OQ Trading eyes global growth
Published: 04:12 PM,Dec 24,2025 | EDITED : 08:12 PM,Dec 24,2025
MUSCAT, DEC 24
OQ Trading (OQT) – the international trading arm of Oman’s integrated energy group OQ – expects its trading volumes to exceed 60 million tonnes in 2025, up from 55 million tonnes in 2024, highlighting its expanding role in maximising the value of Omani energy resources and its growing presence as a global commodity trader.
State-owned OQT trades a broad range of products, including crude oil, refined products, petrochemicals, fertilisers and carbon, with Oman LNG volumes set to join the portfolio from January 2026, CEO Wail al Jamali said.
“We have a sizeable crude offtake from the Ministry of Energy and Minerals and supply Oman’s share of the OQ8 (Duqm) refinery’s feedstock requirements. Beyond physical trading, we are also active in derivatives and paper products, both for hedging and expressing market views,” Al Jamali explained in an interview with The Energy Year.
He also highlighted OQT’s growing global footprint: “We facilitate exports through our international network, ensuring OQ’s products reach optimal destinations while supporting feedstock and blend requirements for OQ’s plants. Our offices span Muscat, Dubai, Singapore, Shanghai, Rotterdam, London and Houston. Through our affiliate Hass Petroleum—a medium-tier African retailer in which OQT acquired a 40% stake in 2017—we operate across nine East African countries. Approximately 50% of our portfolio is non-Omani, with third-party volumes sourced from countries including Nigeria, Singapore and the UAE.”
According to Al Jamali, a key part of OQT’s mandate is to act as a market intelligence and optimisation partner to OQ, and advise on production, product specifications and investment planning using real-time market insights. Its commercial optimisation team works closely with OQ to bridge trading and asset planning, enhance plant performance, and exceed short-term tactical targets to capture better margins.
While Oman remains central to OQT’s core activities, growth opportunities are increasingly international.
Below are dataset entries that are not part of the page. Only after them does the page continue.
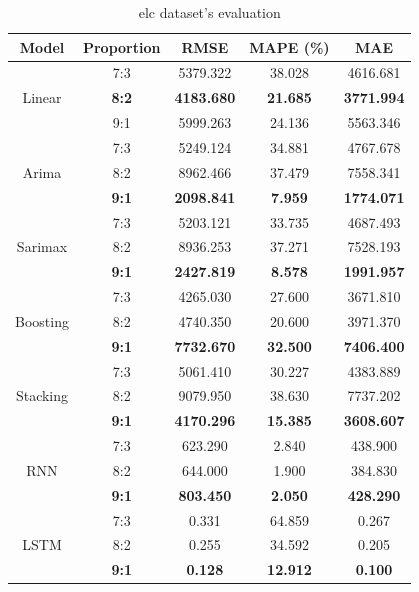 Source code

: \documentclass[conference]{IEEEtran}
\begin{document}
\begin{table}[H]
    \centering
    \caption{elc dataset's evaluation}
    \begin{tabular}{|c|c|c|c|c|}
     \hline
       \rule{0pt}{2ex}
        \centering Model & Proportion & RMSE & MAPE (\%) & MAE \\
        \hline
        \multirow{3}{*}{Linear} & 7:3 & 5379.322 & 38.028 & 4616.681 \\ 
         & \textbf{8:2} & \textbf{4183.680} & \textbf{21.685} & \textbf{3771.994} \\ 
         & 9:1 & 5999.263 & 24.136 & 5563.346 \\
         \hline
         \multirow{3}{*}{Arima} & 7:3 & 5249.124 & 34.881 & 4767.678 \\ 
         & 8:2 & 8962.466 & 37.479 & 7558.341 \\ 
         & \textbf{9:1} & \textbf{2098.841} & \textbf{7.959} & \textbf{1774.071} \\
         \hline
         \multirow{3}{*}{Sarimax} & 7:3 & 5203.121 & 33.735 & 4687.493 \\ 
         & 8:2 & 8936.253 & 37.271 & 7528.193 \\ 
         & \textbf{9:1} & \textbf{2427.819} & \textbf{8.578} & \textbf{1991.957} \\
         \hline
         \multirow{3}{*}{Boosting} & 7:3 & 4265.030 & 27.600 & 3671.810 \\ 
         & 8:2 & 4740.350 & 20.600 & 3971.370 \\ 
         & \textbf{9:1} & \textbf{7732.670} & \textbf{32.500} & \textbf{7406.400} \\
         \hline
         \multirow{3}{*}{Stacking} & 7:3 & 5061.410 & 30.227 & 4383.889 \\ 
         & 8:2 & 9079.950 & 38.630 & 7737.202 \\ 
         & \textbf{9:1} & \textbf{4170.296} & \textbf{15.385} & \textbf{3608.607} \\
         \hline
         \multirow{3}{*}{RNN} & 7:3 & 623.290 & 2.840 & 438.900 \\ 
         & 8:2 & 644.000 & 1.900 & 384.830 \\ 
         & \textbf{9:1} & \textbf{803.450} & \textbf{2.050} & \textbf{428.290} \\
         \hline
         \multirow{3}{*}{LSTM} & 7:3 & 0.331 & 64.859 & 0.267 \\ 
         & 8:2 & 0.255 & 34.592 & 0.205 \\ 
         & \textbf{9:1} & \textbf{0.128} & \textbf{12.912} & \textbf{0.100} \\

\end{tabular}
\end{table}
\end{document}
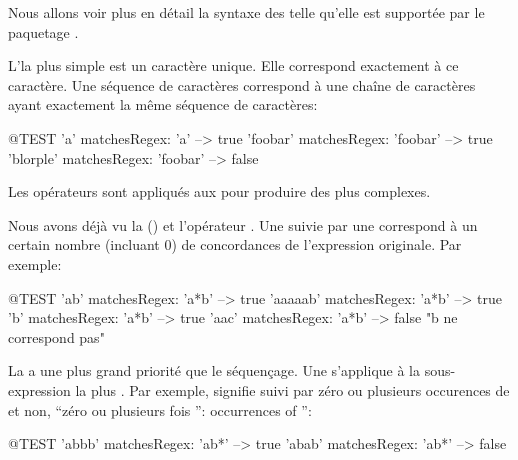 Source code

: \documentclass[a4paper,10pt,twoside]{book}
\begin{document}

Nous allons voir plus en détail la syntaxe des \expreg telle qu'elle
est supportée par le paquetage \pkgregex.

L'\expreg la plus simple est un caractère unique. Elle correspond
exactement à ce caractère. Une séquence de caractères correspond à une
chaîne de caractères ayant exactement la même séquence de caractères:
\begin{code}{@TEST}
'a' matchesRegex: 'a'                  --> true
'foobar' matchesRegex: 'foobar'  --> true
'blorple' matchesRegex: 'foobar' --> false
\end{code}

Les opérateurs sont appliqués aux \expregs pour produire des \expregs
plus complexes.

Nous avons déjà vu la \ind{\kleenestar} (\ct{*}) et l'opérateur \ct{+}.
Une \expreg suivie par une \kleenestar correspond à un certain nombre
(incluant $0$) de concordances de l'expression originale. Par exemple:
\begin{code}{@TEST}
'ab' matchesRegex: 'a*b'         --> true
'aaaaab' matchesRegex: 'a*b' --> true
'b' matchesRegex: 'a*b'           --> true
'aac' matchesRegex: 'a*b'	    --> false    "b ne correspond pas"
\end{code}

La \kleenestar a une plus grand priorité que le séquençage. Une
\kleenestar s'applique à la sous-expression la plus 
.
Par exemple,  signifie  suivi par zéro ou plusieurs
occurences de  et non, ``zéro ou plusieurs fois '':
occurrences of '':
\begin{code}{@TEST}
'abbb' matchesRegex: 'ab*' --> true
'abab' matchesRegex: 'ab*' --> false
\end{code}
\end{document}
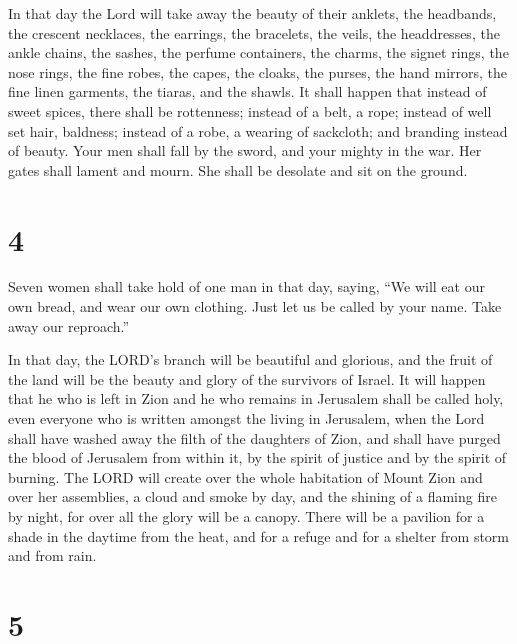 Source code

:  In that day the Lord will take away the beauty of their
anklets, the headbands, the crescent necklaces,  the
earrings, the bracelets, the veils,  the headdresses, the
ankle chains, the sashes, the perfume containers, the charms,
 the signet rings, the nose rings,  the
fine robes, the capes, the cloaks, the purses,  the hand
mirrors, the fine linen garments, the tiaras, and the shawls.
 It shall happen that instead of sweet spices, there
shall be rottenness; instead of a belt, a rope; instead of well set
hair, baldness; instead of a robe, a wearing of sackcloth; and branding
instead of beauty.  Your men shall fall by the sword, and
your mighty in the war.  Her gates shall lament and
mourn. She shall be desolate and sit on the ground.

\hypertarget{section-3}{%
\section{4}\label{section-3}}

 Seven women shall take hold of one man in that day,
saying, ``We will eat our own bread, and wear our own clothing. Just let
us be called by your name. Take away our reproach.''

 In that day, the LORD's branch will be beautiful and
glorious, and the fruit of the land will be the beauty and glory of the
survivors of Israel.  It will happen that he who is left
in Zion and he who remains in Jerusalem shall be called holy, even
everyone who is written amongst the living in Jerusalem, 
when the Lord shall have washed away the filth of the daughters of Zion,
and shall have purged the blood of Jerusalem from within it, by the
spirit of justice and by the spirit of burning.  The LORD
will create over the whole habitation of Mount Zion and over her
assemblies, a cloud and smoke by day, and the shining of a flaming fire
by night, for over all the glory will be a canopy.  There
will be a pavilion for a shade in the daytime from the heat, and for a
refuge and for a shelter from storm and from rain.

\hypertarget{section-4}{%
\section{5}\label{section-4}}

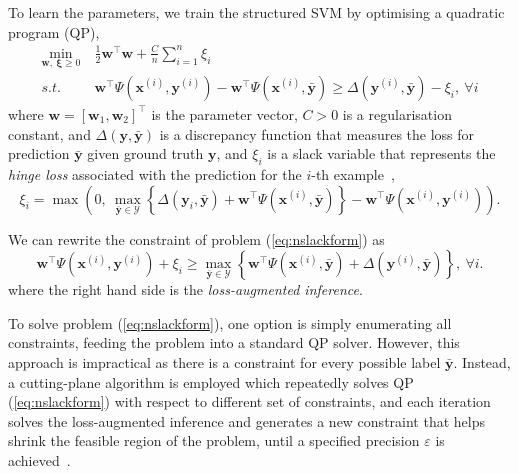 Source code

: \documentclass[twocolumn,9pt]{extarticle}
\begin{document}
To learn the parameters, we train the structured SVM by optimising a quadratic program (QP),
\begin{equation}
\label{eq:nslackform}
\begin{aligned}
\min_{\mathbf{w}, ~\bm{\xi} \ge 0} ~& \frac{1}{2} \mathbf{w}^\top \mathbf{w} + \frac{C}{n} \sum_{i=1}^n \xi_i \\
s.t.~~ ~& \mathbf{w}^\top \Psi(\mathbf{x}^{(i)}, \mathbf{y}^{(i)}) - \mathbf{w}^\top \Psi(\mathbf{x}^{(i)}, \bar{\mathbf{y}}) \ge 
       \Delta(\mathbf{y}^{(i)}, \bar{\mathbf{y}}) - \xi_i, ~\forall i
\end{aligned}
\end{equation}
where $\mathbf{w} = [\mathbf{w}_1, \mathbf{w}_2]^\top$ is the parameter vector, $C > 0$ is a regularisation constant, 
and $\Delta(\mathbf{y}, \bar{\mathbf{y}})$ is a discrepancy function that measures the loss 
for prediction $\bar{\mathbf{y}}$ given ground truth $\mathbf{y}$, and $\xi_i$
is a slack variable that represents the \emph{hinge loss} associated with the prediction for the $i$-th example~\cite{tsochantaridis2005large},
\begin{equation*}
\label{eq:nslackloss}
\xi_i = \max \left( 0,~ 
        \max_{\bar{\mathbf{y}} \in \mathcal{Y}} 
        \left\{ \Delta(\mathbf{y}_i, \bar{\mathbf{y}}) + \mathbf{w}^\top \Psi(\mathbf{x}^{(i)}, \bar{\mathbf{y}}) \right\} -
        \mathbf{w}^\top \Psi(\mathbf{x}^{(i)}, \mathbf{y}^{(i)}) \right).
\end{equation*}

We can rewrite the constraint of problem (\ref{eq:nslackform}) as
\begin{equation*}
\mathbf{w}^\top \Psi(\mathbf{x}^{(i)}, \mathbf{y}^{(i)}) + \xi_i \ge
          \max_{\bar{\mathbf{y}} \in \mathcal{Y}} 
          \left\{\mathbf{w}^\top \Psi(\mathbf{x}^{(i)}, \bar{\mathbf{y}}) + \Delta(\mathbf{y}^{(i)}, \bar{\mathbf{y}}) \right\},~ \forall i.
\end{equation*}
where the right hand side is the \emph{loss-augmented inference}.

To solve problem (\ref{eq:nslackform}), one option is simply enumerating all constraints, feeding the problem into a standard QP solver.
However, this approach is impractical as there is a constraint for every possible label $\bar{\mathbf{y}}$.
Instead, a cutting-plane algorithm is employed which repeatedly solves QP (\ref{eq:nslackform}) with respect to different set of constraints, 
and each iteration solves the loss-augmented inference and generates a new constraint that helps shrink the feasible region of the problem, 
until a specified precision $\varepsilon$ is achieved~\cite{joachims2009predicting}.
\end{document}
The company has adopted a “diversify, expand and partner” strategy to broaden its portfolio and global footprint, with third-party trading now accounting for roughly half of total volumes.
“Our aim is to trade products as global books, spanning Houston, London and Singapore. We are also implementing an internal energy transition plan aligned with market developments to remain agile in a rapidly evolving energy landscape,” Al Jamali added.